As the Smailes prepare to attend the walk in Kamloops for the tenth time, there is a sense that Clayton is smiling on the event.

Image Credit: CFJC Today / Kent Simmonds

“I think he’d pat us on the back and say, ‘good on you guys, you’re doing good,'” said Ellen Smailes.

The Walk to End ALS will take place this Saturday (Jun 22) at Riverside Park.

The event kicks of at 8:00 a.m. with a pancake breakfast for participants and volunteers, followed by registration at 9:00. The walk itself begins at 10:00 a.m.

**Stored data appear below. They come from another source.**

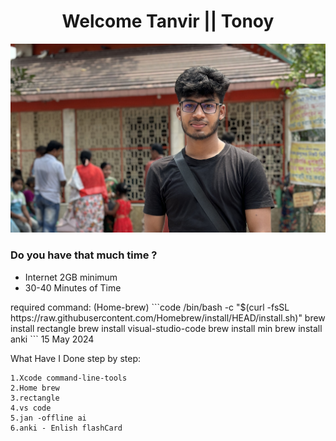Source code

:  # <center> Welcome Tanvir || Tonoy </center> #
<img src="Tanvir.jpg">
  <h3> Do you have that much time ? </h3>
   <ul>
    <li> Internet 2GB minimum</li>
    <li>30-40 Minutes of Time</li>
   </ul>
 required command: 
   (Home-brew)
```code
   /bin/bash -c "$(curl -fsSL        https://raw.githubusercontent.com/Homebrew/install/HEAD/install.sh)"
    brew install rectangle 
    brew install visual-studio-code
    brew install min
    brew install anki
 ```
                                15 May 2024

What Have I Done step by step:

    1.Xcode command-line-tools
    2.Home brew
    3.rectangle
    4.vs code
    5.jan -offline ai
    6.anki - Enlish flashCard
    
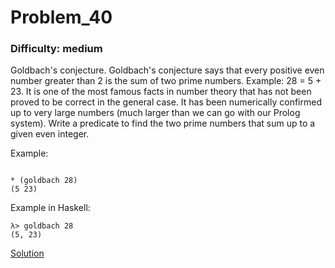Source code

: # Problem_40
### Difficulty: medium
Goldbach's conjecture.
Goldbach's conjecture says that every positive even number greater than 2 is the sum of two prime numbers. Example: 28 = 5 + 23. It is one of the most famous facts in number theory that has not been proved to be correct in the general case. It has been numerically confirmed up to very large numbers (much larger than we can go with our Prolog system). Write a predicate to find the two prime numbers that sum up to a given even integer.

Example:

```

* (goldbach 28)
(5 23)
```
Example in Haskell:

```
λ> goldbach 28
(5, 23)
```
[Solution](https://wiki.haskell.org/99_questions/Solutions/40)
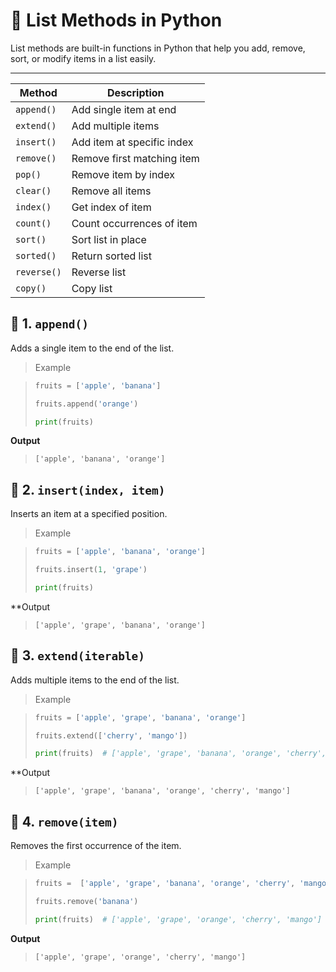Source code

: # 🧰 List Methods in Python

List methods are built-in functions in Python that help you add, remove, sort, or modify items in a list easily.

___

| Method      | Description                |
| ----------- | -------------------------- |
| `append()`  | Add single item at end     |
| `extend()`  | Add multiple items         |
| `insert()`  | Add item at specific index |
| `remove()`  | Remove first matching item |
| `pop()`     | Remove item by index       |
| `clear()`   | Remove all items           |
| `index()`   | Get index of item          |
| `count()`   | Count occurrences of item  |
| `sort()`    | Sort list in place         |
| `sorted()`  | Return sorted list         |
| `reverse()` | Reverse list               |
| `copy()`    | Copy list                  |


## 📌 1. `append()`

Adds a single item to the end of the list.

> Example

>```python
>fruits = ['apple', 'banana']
>
>fruits.append('orange')
>
>print(fruits)  
>```

**Output**

>```
>['apple', 'banana', 'orange']
>```

## 📌 2. `insert(index, item)`

Inserts an item at a specified position.

> Example

>```python
>fruits = ['apple', 'banana', 'orange']
>
>fruits.insert(1, 'grape')
>
>print(fruits)  
>```

**Output

>```
>['apple', 'grape', 'banana', 'orange']
>```

## 📌 3. `extend(iterable)`

Adds multiple items to the end of the list.

> Example

>```python
>fruits = ['apple', 'grape', 'banana', 'orange']
>
>fruits.extend(['cherry', 'mango'])
>
>print(fruits)  # ['apple', 'grape', 'banana', 'orange', 'cherry', 'mango']
>```

**Output

>```
> ['apple', 'grape', 'banana', 'orange', 'cherry', 'mango']
>```

## 📌 4. `remove(item)`

Removes the first occurrence of the item.

> Example

>```python
>fruits =  ['apple', 'grape', 'banana', 'orange', 'cherry', 'mango']
>
>fruits.remove('banana')
>
>print(fruits)  # ['apple', 'grape', 'orange', 'cherry', 'mango']
>```

**Output**

>```
>['apple', 'grape', 'orange', 'cherry', 'mango']
>```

“We’re not gathering because of a happy occasion,” Tomlinson said. “We’ve lost people to ALS and we also have people living with ALS that join us at the walk, but there’s a feeling like a reunion, like this immense support for one another, people are smiling and saying, ‘hey, how’s it going?'”

More than $12,000 has been donated to the walk so far online, and more is expected to come in on the day of.

Over the past nine years nearly $400,000 has been raised for the ALS Society of BC.

This year, the ALS Society is searching for a new walk coordinator, as Tomlinson will be leaving the role.

“I’m very passionate about doing work for people with ALS and when I decided to take this position on I said, ‘you know, I’m going to do it for five years. I’m going to see it through to five years no matter what,’ and that’s come up,” Tomlinson said. “But, in the meantime I’ve taken on different roles within ALS BC, so I will always be involved.”